The San Bernardino case is difficult to categorize because it defies expectations. The two dead suspects -- Syed Farook, 28, and his wife, Tashfeen Malik, 27 -- were parents of an infant whom they left in the care of Farook's mother when they dashed out for an "appointment." Farook was a U.S. citizen, born and raised in this country, with a good job as a county health inspector. Friends, family and co-workers report no knowledge of Islamic radicalization, although further investigation is of course necessary. Two of the four guns used in the attack have been traced so far, and both were acquired legally, because of course they were. And the target that they chose was a holiday party of Farook's co-workers in the county health department, and many other potential victims at the scene were left unharmed.
So ... jihad? Workplace revenge, like that perpetrated last year at a FedEx warehouse in Kennesaw? We don't know, but I suspect it doesn't matter much to the friends and families of their 14 dead victims. You can drive yourself crazy trying to make sense of the senseless.
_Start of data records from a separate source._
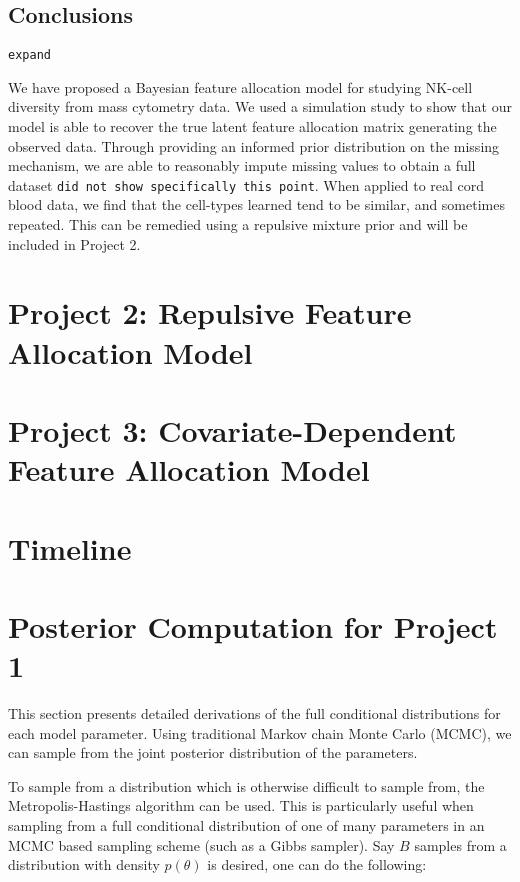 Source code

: \documentclass[12pt,]{article}
\begin{document}
\subsection{Conclusions}

{\tt expand}

We have proposed a Bayesian feature allocation model for studying NK-cell
diversity from mass cytometry data. We used a simulation study to show that our
model is able to recover the true latent feature allocation matrix generating
the observed data. Through providing an informed prior distribution on the
missing mechanism, we are able to reasonably impute missing values to obtain a
full dataset
%
{\tt did not show specifically this point}.
%
When applied to real cord blood data, we find that the
cell-types learned tend to be similar, and sometimes repeated. This can be
remedied using a repulsive mixture prior and will be included in Project 2.


\section{Project 2: Repulsive Feature Allocation Model}\label{sec:proj2}

\section{Project 3: Covariate-Dependent Feature Allocation Model}\label{sec:proj3}

\section{Timeline}\label{sec:time}






\appendix
\section{Posterior Computation for Project 1}
This section presents detailed derivations of the full conditional
distributions for each model parameter. Using traditional Markov
chain Monte Carlo (MCMC), we can sample from the joint posterior 
distribution of the parameters.

To sample from a distribution which is otherwise difficult to sample
from, the Metropolis-Hastings algorithm can be used. This is
particularly useful when sampling from a full conditional distribution
of one of many parameters in an MCMC based sampling scheme (such as a
Gibbs sampler). Say \(B\) samples from a distribution with density
\(p(\theta)\) is desired, one can do the following:
\end{document}
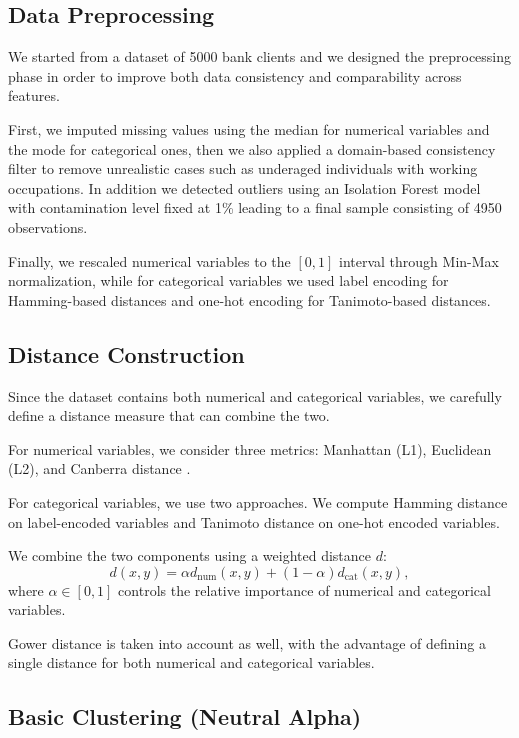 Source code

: \documentclass[9pt,a4paper,twocolumn,twoside]{rho-class/rho}
\begin{document}
\subsection{Data Preprocessing}
We started from a dataset of 5000 bank clients and we designed the preprocessing phase in order to improve both data consistency and comparability across features.

First, we imputed missing values using the median for numerical variables and the mode for categorical ones, then we also applied a domain-based consistency filter to remove unrealistic cases such as underaged individuals with working occupations. In addition we detected outliers using an Isolation Forest model with contamination level fixed at 1\% leading to a final sample consisting of 4950 observations.

Finally, we rescaled numerical variables to the $[0,1]$ interval through Min-Max normalization, while for categorical variables we used label encoding for Hamming-based distances and one-hot encoding for Tanimoto-based distances.

\subsection{Distance Construction}
Since the dataset contains both numerical and categorical variables, we carefully define a distance measure that can combine the two.

For numerical variables, we consider three metrics: Manhattan (L1), Euclidean (L2), and Canberra distance \cite{Lance1967}.

For categorical variables, we use two approaches. We compute Hamming distance \cite{Hamming1950} on label-encoded variables and Tanimoto distance \cite{Tanimoto1958} on one-hot encoded variables.

We combine the two components using a weighted distance $d$:
\newline
\[
d(x,y) = \alpha d_{\mathrm{num}}(x,y) + (1-\alpha)d_{\mathrm{cat}}(x,y),
\]
where $\alpha \in [0,1]$ controls the relative importance of numerical and categorical variables.

Gower distance \cite{Gower1971} is taken into account as well, with the advantage of defining a single distance for both numerical and categorical variables.

\subsection{Basic Clustering (Neutral Alpha)}
\end{document}
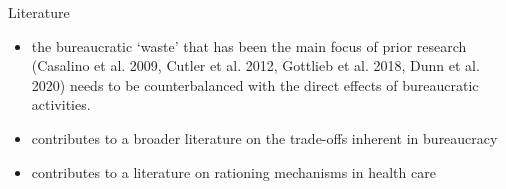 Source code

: \begin{frame}{Literature}
    \begin{itemize}
        \item the bureaucratic ‘waste’ that has been the main focus of prior research (Casalino et al. 2009, Cutler et al. 2012, Gottlieb et al. 2018, Dunn et al. 2020) needs to be counterbalanced with the direct effects of bureaucratic activities.
        \item contributes to a broader literature on the trade-offs inherent in bureaucracy
        \item contributes to a literature on rationing mechanisms in health care
    \end{itemize}
\end{frame} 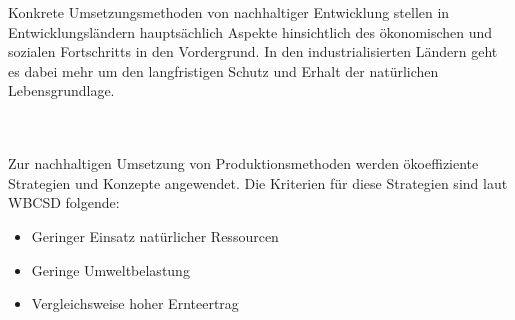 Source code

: \documentclass{scrartcl}
\begin{document}
 Konkrete Umsetzungsmethoden von nachhaltiger Entwicklung stellen in Entwicklungsländern hauptsächlich Aspekte hinsichtlich des ökonomischen und sozialen Fortschritts in den Vordergrund. In den industrialisierten Ländern geht es dabei mehr um den langfristigen Schutz und Erhalt der natürlichen Lebensgrundlage. 
 
 \\
 \\
 
 Zur nachhaltigen Umsetzung von Produktionsmethoden werden ökoeffiziente Strategien und Konzepte angewendet. Die Kriterien für diese Strategien sind laut WBCSD folgende:
\begin{itemize}
\item Geringer Einsatz natürlicher Ressourcen
\item Geringe Umweltbelastung
\item Vergleichsweise hoher Ernteertrag
\end{itemize}
\end{document}
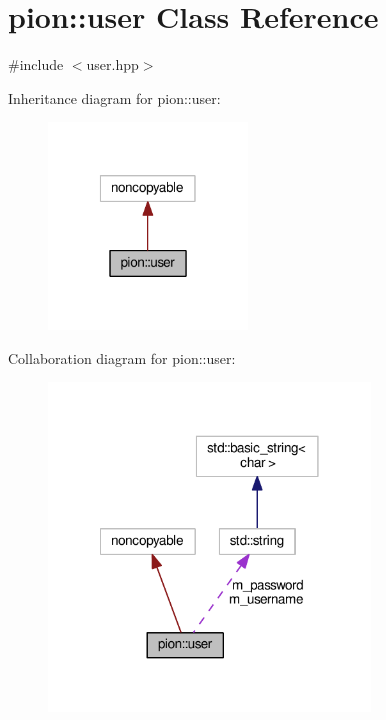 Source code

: \hypertarget{classpion_1_1user}{\section{pion\-:\-:user Class Reference}
\label{classpion_1_1user}
}


{\ttfamily \#include $<$user.\-hpp$>$}



Inheritance diagram for pion\-:\-:user\-:
\nopagebreak
\begin{figure}[H]
\begin{center}
\leavevmode
\includegraphics[width=150pt]{classpion_1_1user__inherit__graph}
\end{center}
\end{figure}


Collaboration diagram for pion\-:\-:user\-:
\nopagebreak
\begin{figure}[H]
\begin{center}
\leavevmode
\includegraphics[width=242pt]{classpion_1_1user__coll__graph}
\end{center}
\end{figure}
But to give us a sense of perspective, let's look at some data:
Since 1994, the number of murders and non-negligent manslaughter committed with firearms has been cut almost in half. The overall murder rate has been cut by more than half. And no, the decline is not caused by armed civilians intervening to prevent crime. The number of justifiable homicides by a civilian with a firearm was an almost negligible 316 back in 1994, and it had dropped to 229 in 2014.
So in a general sense, we're making real progress. That's important to keep in mind. We're clearly succeeding in reducing what might be called "discriminate violence," the typical murders in which victim and perpetrator have some relationship. What seems to be increasing, although we lack FBI data in this case, is "indiscriminate violence," violence in which the angry and disgruntled and disturbed among us gain legal access to powerful firearms and inflict blind carnage. And in many ways that's more frightening and unsettling.
So what do we do?
I've already proposed to ban the sale of ammunition to anyone who cannot demonstrate that they have passed a background check and taken a gun-safety course. Those are minimal steps that every responsible citizen who wants ammunition for hunting, sport shooting and self-defense would have no problem completing, without impingement on their Second Amendment rights. They are also steps that would deter the delusional and criminal. It would by no means solve the problem of gun violence, but it would save lives.
I would also ban the sale, commercial or private, of semiautomatic military-style assault weapons with a capacity of more than 10 rounds, and require the registration of those weapons already in private hands just as fully automatic versions are required to be registered.
I would ban the civilian sale of body armor and other paramilitary equipment that feeds the fantasies of the delusional and those with terrorist ambitions. And I would attempt to delegitimize and deglamorize the notion that the Second Amendment enshrines the gun as some legitimate tool of political expression, because it does not. No court has ever embraced that reading, and no politician should endorse it even tacitly. The theory of the gun as a means of forcing political change is the theory of the terrorist.
In a more rational political environment, of course, none of those steps would be controversial. They respect and protect the gun rights of responsible law-abiding Americans while protecting public safety, but because they would also inflame the fears of the paranoid, they cannot even be seriously considered. It's a bizarre situation, but again, we've grown so accustomed to the bizarre that we no longer see it as such.